Nonetheless, I am, marvellously, forgiven my lack of faith – through, of course, that very
same sacrifice that throws into light exactly how unwarranted it is. Seriously,
take a moment right now to just consider: if God, who, though unseen, is all-powerful over
everything that exists, chose of his own free will to give up his one and only
beloved Son for the sake of saving you, O Dearly Cherished Reader, how will he
not bring about every other thing he’s promised you? Indeed, how will he
withhold from you anything – anything – that would be for your ultimate good?
And could there be any greater comfort
in which to rest than that?
Given that God is unseen, we have to
walk by faith rather than sight – but that being so, we could hardly have
better grounds to believe in him as he says he is than what he did for us at
the cross. Sometimes, as it turns out, the most real things in the world really
are the things we can’t see.
Footnotes
1 If you’ve got in your head that I must be helping to lead a gang of chocolate-flavoured tray cakes, allow the Girlguiding website to correct you: https://www.girlguiding.org.uk/what-we-do/guiding-by-age-group/brownies/.

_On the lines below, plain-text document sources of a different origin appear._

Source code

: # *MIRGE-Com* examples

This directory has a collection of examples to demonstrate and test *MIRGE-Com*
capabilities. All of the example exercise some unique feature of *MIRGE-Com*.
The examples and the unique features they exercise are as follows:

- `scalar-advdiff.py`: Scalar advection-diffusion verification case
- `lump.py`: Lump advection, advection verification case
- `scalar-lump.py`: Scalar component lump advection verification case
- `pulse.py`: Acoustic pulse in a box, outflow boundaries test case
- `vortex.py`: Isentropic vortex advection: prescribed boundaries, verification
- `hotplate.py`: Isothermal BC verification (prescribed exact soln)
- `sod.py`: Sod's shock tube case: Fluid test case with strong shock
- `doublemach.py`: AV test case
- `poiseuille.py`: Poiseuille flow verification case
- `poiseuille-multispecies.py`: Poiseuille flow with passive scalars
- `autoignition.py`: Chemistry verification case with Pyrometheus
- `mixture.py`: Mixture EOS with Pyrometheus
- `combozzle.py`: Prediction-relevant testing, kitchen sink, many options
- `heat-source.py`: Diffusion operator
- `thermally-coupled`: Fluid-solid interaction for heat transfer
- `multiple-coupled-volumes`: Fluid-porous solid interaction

1 If you’ve got in your head that I must be helping to lead a gang of chocolate-flavoured tray cakes, allow the Girlguiding website to correct you: https://www.girlguiding.org.uk/what-we-do/guiding-by-age-group/brownies/.
2 My favourite place to get hot chocolate has, I think, got to be the Glorious Art House: https://www.facebook.com/TheGloriousArtHouse/.
3 I think I’ve assigned all the dialogue to the right speakers; this very handy transcript, http://www.veryabc.cn/movie/uploads/script/ThePolarExpress.txt, doesn’t include that information, and though I could find one or two clips of the relevant scene, such as this rather nice one, https://www.youtube.com/watch?v=C3i3XvyDosQ, they all stopped halfway through the dialogue I wanted to quote. My apologies for any inaccuracy on my part.
4 I know, I know, I quote Romans 8 all the time, but only because it’s SO GOOD. Go on, treat yourself to another peruse of it: https://www.biblegateway.com/passage/?search=Romans+8&version=ESVUK.
5 On these three points in particular, see, for example, Romans 8:29, Matthew 16:18 and 24:14, ad Acts 17:31, just off the top of my head (well, with a little help from Bible Gateway). But I kind of hate proof-texting like that for such massive themes of scripture.